▸ **Your objective**:
Reproduce all lines of the listing below in which the word "Gephi" occurs.

▸ **Given data**:
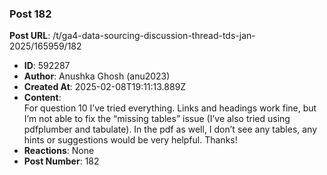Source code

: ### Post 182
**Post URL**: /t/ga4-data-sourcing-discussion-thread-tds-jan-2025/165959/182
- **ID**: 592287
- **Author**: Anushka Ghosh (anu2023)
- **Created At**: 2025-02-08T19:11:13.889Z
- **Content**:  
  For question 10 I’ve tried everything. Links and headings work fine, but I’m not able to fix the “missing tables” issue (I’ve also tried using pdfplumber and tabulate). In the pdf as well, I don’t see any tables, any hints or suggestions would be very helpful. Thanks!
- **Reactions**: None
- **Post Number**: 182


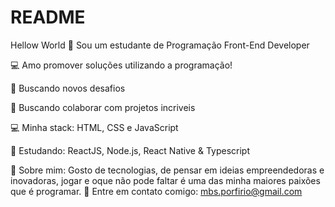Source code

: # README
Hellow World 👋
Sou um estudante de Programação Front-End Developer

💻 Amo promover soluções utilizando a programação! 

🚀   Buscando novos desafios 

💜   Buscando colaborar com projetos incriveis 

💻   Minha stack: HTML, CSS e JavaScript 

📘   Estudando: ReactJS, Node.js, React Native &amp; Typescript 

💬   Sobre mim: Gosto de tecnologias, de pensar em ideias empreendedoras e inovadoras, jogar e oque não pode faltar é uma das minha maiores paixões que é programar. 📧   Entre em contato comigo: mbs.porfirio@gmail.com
---
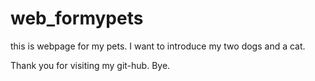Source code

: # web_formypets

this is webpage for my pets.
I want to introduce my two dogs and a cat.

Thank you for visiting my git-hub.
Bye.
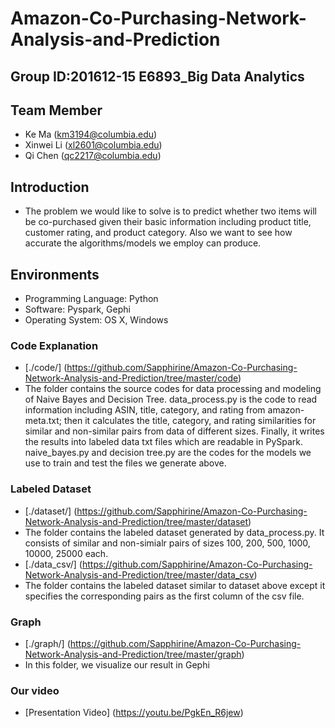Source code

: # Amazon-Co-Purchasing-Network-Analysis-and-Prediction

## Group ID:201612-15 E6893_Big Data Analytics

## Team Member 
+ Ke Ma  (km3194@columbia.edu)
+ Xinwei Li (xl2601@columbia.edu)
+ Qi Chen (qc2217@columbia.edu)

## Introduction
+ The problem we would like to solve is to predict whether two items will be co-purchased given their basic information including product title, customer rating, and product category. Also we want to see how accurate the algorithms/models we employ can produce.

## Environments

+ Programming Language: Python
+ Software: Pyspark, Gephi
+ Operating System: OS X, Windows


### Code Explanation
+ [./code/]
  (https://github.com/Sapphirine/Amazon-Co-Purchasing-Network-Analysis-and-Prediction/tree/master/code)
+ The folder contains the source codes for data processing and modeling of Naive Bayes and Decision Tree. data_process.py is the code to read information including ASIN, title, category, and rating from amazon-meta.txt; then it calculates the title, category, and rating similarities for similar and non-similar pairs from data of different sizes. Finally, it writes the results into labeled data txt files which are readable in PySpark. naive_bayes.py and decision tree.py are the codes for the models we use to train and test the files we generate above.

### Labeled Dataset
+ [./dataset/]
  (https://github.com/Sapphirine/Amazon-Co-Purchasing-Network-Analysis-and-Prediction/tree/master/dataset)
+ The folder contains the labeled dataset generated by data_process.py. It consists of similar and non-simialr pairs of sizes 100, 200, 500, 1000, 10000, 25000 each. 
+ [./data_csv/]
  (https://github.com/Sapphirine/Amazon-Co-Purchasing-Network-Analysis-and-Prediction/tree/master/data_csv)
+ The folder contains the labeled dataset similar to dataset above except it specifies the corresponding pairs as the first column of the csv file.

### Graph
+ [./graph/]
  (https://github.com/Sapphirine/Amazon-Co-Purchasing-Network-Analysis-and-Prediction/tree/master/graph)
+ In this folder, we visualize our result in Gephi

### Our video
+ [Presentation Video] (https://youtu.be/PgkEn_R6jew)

▸ **Written solution**:
+ Software: Pyspark, Gephi
+ In this folder, we visualize our result in Gephi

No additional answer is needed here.